87-letni Franciszek – podczas ostatniej trzydniowej wizyty w Belgii – spotkał się ze zdecydowaną krytyką swojego stanowiska odnośnie aborcji oraz roli kobiet. Jak przekonywał podczas przemówienia z okazji 600-lecia Uniwersytetu Katolickiego w Leuven, rolą kobiety jest „wydawanie owoców” oraz „życiodajne poświęcenie”. 

W efekcie uczelnia wydała oficjalny komunikat, w którym potępiła „konserwatywne stanowisko papieża Franciszka na temat roli kobiety w społeczeństwie„, które nazwała „deterministycznym” i „redukującym”.

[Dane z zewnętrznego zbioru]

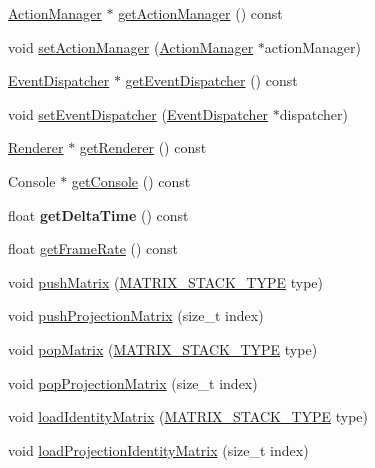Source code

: \begin{DoxyCompactItemize}
\item 
\hyperlink{classActionManager}{Action\+Manager} $\ast$ \hyperlink{classDirector_aecb253e4de577ebd009367f27d2a07de}{get\+Action\+Manager} () const
\item 
void \hyperlink{classDirector_acf717de7917cf4ffd0a3e1c2b1965628}{set\+Action\+Manager} (\hyperlink{classActionManager}{Action\+Manager} $\ast$action\+Manager)
\item 
\hyperlink{classEventDispatcher}{Event\+Dispatcher} $\ast$ \hyperlink{classDirector_ae5984b5ba756d210fa4ec79578d17ca8}{get\+Event\+Dispatcher} () const
\item 
void \hyperlink{classDirector_aaba36d4ea12402524b17755dc3b26b91}{set\+Event\+Dispatcher} (\hyperlink{classEventDispatcher}{Event\+Dispatcher} $\ast$dispatcher)
\item 
\hyperlink{classRenderer}{Renderer} $\ast$ \hyperlink{classDirector_a45e283c703cf856467ccbe484da739c5}{get\+Renderer} () const
\item 
Console $\ast$ \hyperlink{classDirector_a84f3750550158cbd24de5d7783852a12}{get\+Console} () const
\item 
\mbox{\label{classDirector_a81022b89d60dbe3912084200953dbbbe}} 
float {\bfseries get\+Delta\+Time} () const
\item 
float \hyperlink{classDirector_adb86cf6aa40949fd1d43ef8f837062e8}{get\+Frame\+Rate} () const
\item 
void \hyperlink{classDirector_afbc7bc9b5641105eae937965146ea3e2}{push\+Matrix} (\hyperlink{group__base_ga4d146cef7130a8f3a953d46964ea3905}{M\+A\+T\+R\+I\+X\+\_\+\+S\+T\+A\+C\+K\+\_\+\+T\+Y\+PE} type)
\item 
void \hyperlink{classDirector_ad8bff3b0904a396202573b21b0bef62b}{push\+Projection\+Matrix} (size\+\_\+t index)
\item 
void \hyperlink{classDirector_a4c47574ac63626fa0e14eee27fed8b99}{pop\+Matrix} (\hyperlink{group__base_ga4d146cef7130a8f3a953d46964ea3905}{M\+A\+T\+R\+I\+X\+\_\+\+S\+T\+A\+C\+K\+\_\+\+T\+Y\+PE} type)
\item 
void \hyperlink{classDirector_a116deb880d80374176070cac631a6fa2}{pop\+Projection\+Matrix} (size\+\_\+t index)
\item 
void \hyperlink{classDirector_a3491e578d2d80809b44892144bd6645a}{load\+Identity\+Matrix} (\hyperlink{group__base_ga4d146cef7130a8f3a953d46964ea3905}{M\+A\+T\+R\+I\+X\+\_\+\+S\+T\+A\+C\+K\+\_\+\+T\+Y\+PE} type)
\item 
void \hyperlink{classDirector_a03fb01ab412fed87f3fc86ce08f775be}{load\+Projection\+Identity\+Matrix} (size\+\_\+t index)

\end{DoxyCompactItemize}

Papież Franciszek o belgijskim prawie. „Mordercze”

Podczas swojego pobytu w Belgii argentyński papież złożył również hołd zmarłemu belgijskiemu królowi Baldwinowi I (1930-1993), który publicznie sprzeciwiał się aborcji. W 1990 roku monarcha odmówił podpisania ustawy znoszącej kary za aborcję, powołując się na osobiste przekonania. Wówczas abdykował na dwa dni, żeby nie podpisać nowego prawa. 

Baldwin nie był w stanie tego zaakceptować, ale równocześnie nie chciał sprzeciwiać się większości i nadużywać królewskiej władzy. Franciszek zaapelował o podjęcie przez Kościół katolicki w Belgii starań o beatyfikację Baldwina. Odwiedzając grób konserwatywnego władcy, duchowny pokusił się też o ocenę belgijskiego ustawodawstwa aborcyjnego, które nazwał „morderczym”.